Each line in the entries below that holds the word "arraystretch" belongs in the answer.

GIVEN RECORDS: Begin

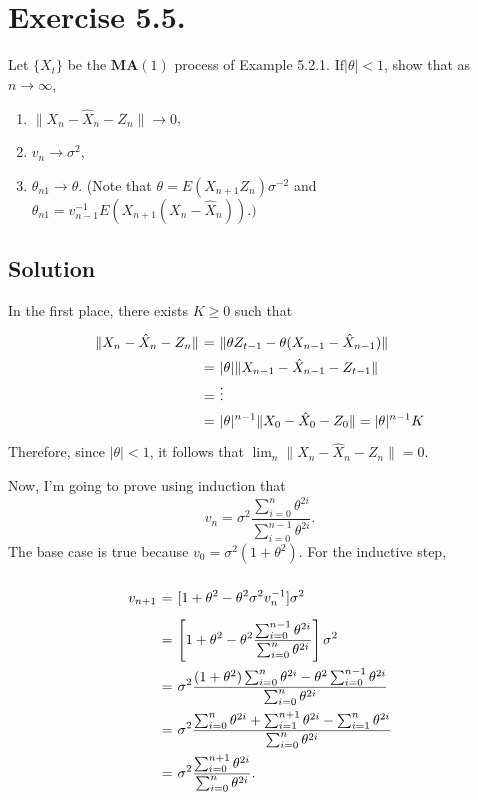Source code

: \section*{Exercise 5.5.}

Let $\{X_{t} \}$ be the $\mathbf{M A} ( 1 )$ process of Example 5.2.1. $\mathrm{I f} \left| \theta\right| < 1$, show that as $n \to\infty$,
\begin{enumerate}[label=(\alph*)]
    \item $\| X_{n}-{\hat{X}}_{n}-Z_{n} \| \to 0$,
    \item $v_{n} \rightarrow\sigma^{2}$,
    \item $\theta_{n 1} \rightarrow\theta.$ (Note that $\theta=E ( X_{n+1} Z_{n} ) \sigma^{-2}$ and $\theta_{n 1}=v_{n-1}^{-1} E ( X_{n+1} ( X_{n}-\hat{X}_{n} ) ). )$ 
\end{enumerate}

\subsection*{Solution}

In the first place, there exists $K \geq 0$ such that
\[ \everymath{\displaystyle} 
\arraycolsep=1.8pt\def\arraystretch{1.5}
\begin{array}{rcl}
    \|X_n - \hat{X}_n - Z_n \| & = & \|\theta Z_{t-1} - \theta (X_{n-1} - \hat{X}_{n-1})\|\\
    & = & |\theta| \|X_{n-1} - \hat{X}_{n-1} - Z_{t-1} \|\\
    & = & \vdots \\
    & = & |\theta|^{n-1} \|X_{0} - \hat{X}_{0} - Z_{0} \| = |\theta|^{n-1}  K
\end{array} \]
Therefore, since $|\theta|< 1$, it follows that $\lim_{n}\|X_n - \hat{X}_n - Z_n \| = 0$.

Now, I'm going to prove using induction that
\[ v_n = \sigma^2 \frac{\sum_{i = 0}^{n} \theta^{2i}}{\sum_{i = 0}^{n-1} \theta^{2i}}. \]
The base case is true because $v_0 = \sigma^2 (1+\theta^2)$. For the inductive step,
\[ \everymath{\displaystyle}
\arraycolsep=1.8pt\def\arraystretch{2.5}
\begin{array}{rcl}
    v_{n+1} & = & [1+\theta^2 - \theta^2 \sigma^2 v_{n}^{-1}]\sigma^2\\
    & = & \left[ 1+\theta^2 - \theta^2 \frac{\sum_{i = 0}^{n-1} \theta^{2i}}{\sum_{i = 0}^{n} \theta^{2i}} \right]\sigma^2\\
    & = & \sigma^2 \frac{(1+\theta^2)\sum_{i = 0}^{n} \theta^{2i} - \theta^2 \sum_{i = 0}^{n-1} \theta^{2i}}{\sum_{i = 0}^{n} \theta^{2i}}\\
    & = & \sigma^2 \frac{\sum_{i = 0}^{n} \theta^{2i} + \sum_{i = 1}^{n+1} \theta^{2i} - \sum_{i = 1}^{n} \theta^{2i}}{\sum_{i = 0}^{n} \theta^{2i}}\\
    & = & \sigma^2 \frac{\sum_{i = 0}^{n+1} \theta^{2i}}{\sum_{i = 0}^{n} \theta^{2i}}.
\end{array} \]

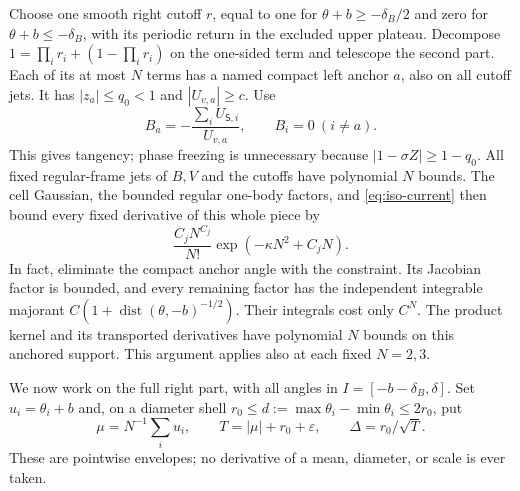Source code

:\documentclass[11pt]{article}
\numberwithin{equation}{section}
\theoremstyle{definition}
\newcommand{\eps}{\varepsilon}
\begin{document}
Choose one smooth right cutoff $r$, equal to one for
$\theta+b\ge-\delta_B/2$ and zero for $\theta+b\le-\delta_B$,
with its periodic return in the excluded upper plateau.  Decompose
$1=\prod_i r_i+(1-\prod_i r_i)$ on the one-sided term and telescope
the second part.  Each of its at most $N$ terms has a named compact
left anchor $a$, also on all cutoff jets.  It has
$|z_a|\le q_0<1$ and $|U_{v,a}|\ge c$.  Use
\begin{equation}\label{eq:iso-anchor-field}
 B_a=-\frac{\sum_iU_{\mathsf S,i}}{U_{v,a}},\qquad B_i=0\ (i\ne a).
\end{equation}
This gives tangency; phase freezing is unnecessary because
$|1-\sigma Z|\ge1-q_0$.  All fixed regular-frame jets of $B,V$ and
the cutoffs have polynomial $N$ bounds.  The cell Gaussian, the
bounded regular one-body factors, and \eqref{eq:iso-current} then
bound every fixed derivative of this whole piece by
\begin{equation}\label{eq:iso-anchor-bound}
 \frac{C_jN^{C_j}}{N!}\exp(-\kappa N^2+C_jN).
\end{equation}
In fact, eliminate the compact anchor angle with the constraint.
Its Jacobian factor is bounded, and every remaining factor has the
independent integrable majorant
$C(1+\operatorname{dist}(\theta,-b)^{-1/2})$.
Their integrals cost only $C^N$.  The product kernel and its
transported derivatives have polynomial $N$ bounds on this anchored
support.  This argument applies also at each fixed $N=2,3$.

We now work on the full right part, with all angles in
$I=[-b-\delta_B,\delta]$.  Set $u_i=\theta_i+b$ and, on a diameter
shell $r_0\le d:=\max\theta_i-\min\theta_i\le2r_0$, put
\begin{equation}\label{eq:iso-scales}
 \mu=N^{-1}\sum_i u_i,\qquad
 T=|\mu|+r_0+\eps,\qquad \Delta=r_0/\sqrt T.
\end{equation}
These are pointwise envelopes; no derivative of a mean, diameter,
or scale is ever taken.
\end{document}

GIVEN RECORDS: End

> [ANSWER TO THE EXERCISE]
\arraycolsep=1.8pt\def\arraystretch{1.5}
\arraycolsep=1.8pt\def\arraystretch{2.5}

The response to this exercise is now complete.